*Problem statement:*
Filter these entries down to lines holding "myredis".
####################
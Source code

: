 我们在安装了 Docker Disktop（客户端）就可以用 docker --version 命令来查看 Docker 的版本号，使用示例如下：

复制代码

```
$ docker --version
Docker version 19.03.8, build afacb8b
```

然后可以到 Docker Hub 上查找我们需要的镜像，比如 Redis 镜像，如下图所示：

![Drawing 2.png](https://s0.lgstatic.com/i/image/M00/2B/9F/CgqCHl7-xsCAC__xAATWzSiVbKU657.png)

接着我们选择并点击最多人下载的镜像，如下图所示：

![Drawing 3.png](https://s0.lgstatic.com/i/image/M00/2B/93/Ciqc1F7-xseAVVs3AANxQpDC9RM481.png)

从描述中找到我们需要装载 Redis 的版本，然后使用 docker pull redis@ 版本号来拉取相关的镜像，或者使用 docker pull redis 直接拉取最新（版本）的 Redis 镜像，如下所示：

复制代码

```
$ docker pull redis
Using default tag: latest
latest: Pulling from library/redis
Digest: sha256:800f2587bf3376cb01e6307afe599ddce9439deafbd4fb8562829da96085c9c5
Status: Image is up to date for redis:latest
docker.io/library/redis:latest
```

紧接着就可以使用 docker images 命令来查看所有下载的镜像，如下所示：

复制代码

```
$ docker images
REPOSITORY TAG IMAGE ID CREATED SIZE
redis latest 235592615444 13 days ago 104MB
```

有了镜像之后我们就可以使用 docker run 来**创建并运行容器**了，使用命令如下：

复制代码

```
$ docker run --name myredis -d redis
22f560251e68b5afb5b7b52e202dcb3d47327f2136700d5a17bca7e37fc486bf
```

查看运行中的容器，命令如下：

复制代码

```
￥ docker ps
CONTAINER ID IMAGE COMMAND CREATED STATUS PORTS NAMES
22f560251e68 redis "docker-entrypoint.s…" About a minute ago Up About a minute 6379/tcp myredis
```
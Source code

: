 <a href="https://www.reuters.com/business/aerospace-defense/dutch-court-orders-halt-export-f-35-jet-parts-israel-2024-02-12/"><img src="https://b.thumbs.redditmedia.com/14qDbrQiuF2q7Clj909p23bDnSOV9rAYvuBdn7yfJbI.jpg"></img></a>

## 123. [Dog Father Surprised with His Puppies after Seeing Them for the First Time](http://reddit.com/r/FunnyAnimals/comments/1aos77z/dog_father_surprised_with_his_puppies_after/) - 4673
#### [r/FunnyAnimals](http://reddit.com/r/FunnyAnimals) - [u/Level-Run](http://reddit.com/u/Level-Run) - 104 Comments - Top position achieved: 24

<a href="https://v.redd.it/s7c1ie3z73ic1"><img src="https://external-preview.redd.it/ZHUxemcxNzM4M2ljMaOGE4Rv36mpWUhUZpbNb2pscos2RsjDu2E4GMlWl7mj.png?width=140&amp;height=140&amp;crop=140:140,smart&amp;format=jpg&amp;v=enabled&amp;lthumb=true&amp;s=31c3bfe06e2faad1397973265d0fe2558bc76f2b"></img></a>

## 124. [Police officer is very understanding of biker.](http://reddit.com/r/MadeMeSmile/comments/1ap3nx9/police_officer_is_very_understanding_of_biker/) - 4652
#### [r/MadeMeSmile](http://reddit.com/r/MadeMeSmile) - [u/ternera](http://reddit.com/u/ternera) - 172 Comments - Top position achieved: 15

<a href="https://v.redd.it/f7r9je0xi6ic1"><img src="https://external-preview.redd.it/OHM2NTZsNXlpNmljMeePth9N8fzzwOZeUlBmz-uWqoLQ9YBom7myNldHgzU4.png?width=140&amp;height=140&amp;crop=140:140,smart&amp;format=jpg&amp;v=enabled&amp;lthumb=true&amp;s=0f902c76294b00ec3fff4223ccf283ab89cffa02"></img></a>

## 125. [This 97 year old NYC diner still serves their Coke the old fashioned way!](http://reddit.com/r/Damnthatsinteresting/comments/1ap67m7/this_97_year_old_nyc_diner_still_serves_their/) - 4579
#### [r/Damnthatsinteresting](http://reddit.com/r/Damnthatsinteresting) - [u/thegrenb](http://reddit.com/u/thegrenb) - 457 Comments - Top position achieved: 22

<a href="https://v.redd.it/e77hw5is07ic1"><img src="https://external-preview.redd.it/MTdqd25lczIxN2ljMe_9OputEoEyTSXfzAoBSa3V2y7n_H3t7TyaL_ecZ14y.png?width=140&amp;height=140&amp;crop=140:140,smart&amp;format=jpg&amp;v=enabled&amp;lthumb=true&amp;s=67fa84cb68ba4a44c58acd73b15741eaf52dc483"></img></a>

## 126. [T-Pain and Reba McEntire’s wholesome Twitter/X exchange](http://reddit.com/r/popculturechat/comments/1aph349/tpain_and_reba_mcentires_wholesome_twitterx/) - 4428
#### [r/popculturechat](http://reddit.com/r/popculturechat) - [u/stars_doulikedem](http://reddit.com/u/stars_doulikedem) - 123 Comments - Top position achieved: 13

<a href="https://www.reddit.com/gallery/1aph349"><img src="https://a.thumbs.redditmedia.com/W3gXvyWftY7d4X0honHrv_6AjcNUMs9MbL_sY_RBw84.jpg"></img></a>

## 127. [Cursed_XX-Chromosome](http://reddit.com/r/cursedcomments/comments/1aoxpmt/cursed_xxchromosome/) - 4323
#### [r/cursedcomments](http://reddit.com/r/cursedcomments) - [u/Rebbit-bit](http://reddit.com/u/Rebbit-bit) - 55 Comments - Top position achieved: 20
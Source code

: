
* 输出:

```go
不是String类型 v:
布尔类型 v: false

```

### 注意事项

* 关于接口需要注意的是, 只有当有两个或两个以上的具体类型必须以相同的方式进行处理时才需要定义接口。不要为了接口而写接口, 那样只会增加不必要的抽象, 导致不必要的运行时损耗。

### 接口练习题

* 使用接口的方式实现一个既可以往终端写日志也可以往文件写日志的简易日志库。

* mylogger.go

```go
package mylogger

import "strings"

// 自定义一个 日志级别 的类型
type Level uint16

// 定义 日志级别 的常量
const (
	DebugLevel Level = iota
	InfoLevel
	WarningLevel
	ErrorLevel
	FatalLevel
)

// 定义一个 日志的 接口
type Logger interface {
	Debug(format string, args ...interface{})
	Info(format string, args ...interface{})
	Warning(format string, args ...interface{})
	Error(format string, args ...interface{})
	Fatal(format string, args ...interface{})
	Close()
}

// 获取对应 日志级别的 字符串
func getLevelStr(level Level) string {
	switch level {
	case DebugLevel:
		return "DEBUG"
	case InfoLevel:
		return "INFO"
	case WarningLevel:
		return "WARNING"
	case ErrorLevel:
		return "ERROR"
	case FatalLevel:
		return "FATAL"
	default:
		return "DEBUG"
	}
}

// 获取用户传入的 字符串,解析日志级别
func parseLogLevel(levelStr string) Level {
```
####################
*The completed task:*
$ docker run --name myredis -d redis
22f560251e68 redis "docker-entrypoint.s…" About a minute ago Up About a minute 6379/tcp myredis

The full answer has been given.